Computer science department chair Thomas Cormen, who said he used to support pay cuts, said he has changed his opinion because of concerns about faculty retention.
"The College has spent a lot of effort over the last few years to bring faculty pay to where it should be, and I understand the administration's concern about losing faculty quality if there were pay cuts," he said.
Although he said he was personally willing to take a pay cut, Russian department chair John Kopper, who has two children in college, said a salary reduction would be financially difficult. Other professors are in similar situations, Kopper said, noting that many young faculty members have children in day care, while older faculty must care for aging parents.
"Many are willing to, and many would prefer not to," Kopper said.
If tenured faculty do not receive pay cuts, they could contribute voluntarily to the Dartmouth College Fund, Cormen suggested.
Kopper said that facilities maintenance is also "crucial to faculty retention," particularly in the sciences. He noted that the College must finish the Class of 1978 Life Sciences Center to remain in line with peer institutions.
Faculty searches could be halted if necessary.
"Searches I know about that were authorized to move forward in the fall are still going on," Rockmore said.
Professors were also concerned that non-tenure track faculty may be subject to layoffs.
"They are as valuable to our teaching mission as the tenure-track faculty," Kopper said.
College President Jim Yong Kim, in a previous interview with The Dartmouth, said that the "great faculty" has to be preserved in order to "be sure that this is not something that does any kind of lasting damage to the Dartmouth experience."

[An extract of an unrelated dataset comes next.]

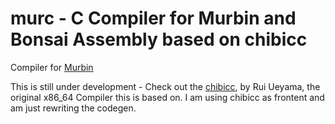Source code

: # murc - C Compiler for Murbin and Bonsai Assembly based on chibicc

Compiler for [Murbin](https://github.com/dgc08/murmel-plusplus)

This is still under development - Check out the [chibicc](https://github.com/rui314/chibicc), by Rui Ueyama, the original x86_64 Compiler this is based on. I am using chibicc as frontent and am just rewriting the codegen.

The budget cut will require "serious downsizing," however, vice president and strategic advisor Steven Kadish said in a Nov. 18 e-mail, and future layoffs may include the elimination of faculty positions, Kadish later explained in an interview.
"Layoffs are not the first things on the table," Kadish said at the time. "We're trying to look at the parts of the budget that are not layoff-related first, things that would make us more efficient.
The College could also implement the planned budget cuts by reducing course offerings. Courses with low-enrollment or those considered non-essential are most vulnerable to cuts, Cormen said. Departments in the humanities, whose classes are more likely to have low enrollments, may feel "more vulnerable" to such cuts than other departments, Kopper said.
Cormen also suggested that the College reduce the size of its administration.
"We have a large administration here, or it seems large, and undoubtedly there are some pretty inefficient processes somewhere in that administration," Cormen said.
Although faculty members have submitted between 70 and 80 suggestions to the budget reduction web site, there is little consensus on an optimal solution, Rockmore said.
The Committee on Priorities, which communicates faculty opinions about budget issues to the administration, has not discussed anything specific yet, Rockmore said.
The Committee on Priorities, whose next meeting will occur on Dec. 3, will meet frequently in the future, Rockmore said.
Fundamentally, Dartmouth must adapt or risk failing, according to Rockmore.
"I think people should understand that what's at stake here is the viability of the institution," he said.
But faculty worry that cuts necessary for survival may strip Dartmouth of its institutional identity.
"We want to preserve the same thing that President [Jim Yong] Kim does: the Dartmouth experience, and that means its core, the curriculum and much more than that," Kopper said. "Whether it's the basement of the [Hopkins Center for the Arts] where you have studios and workshops and so forth, or the [Dartmouth Outing Club], a functioning gym, practice rooms, all of that is part of Dartmouth."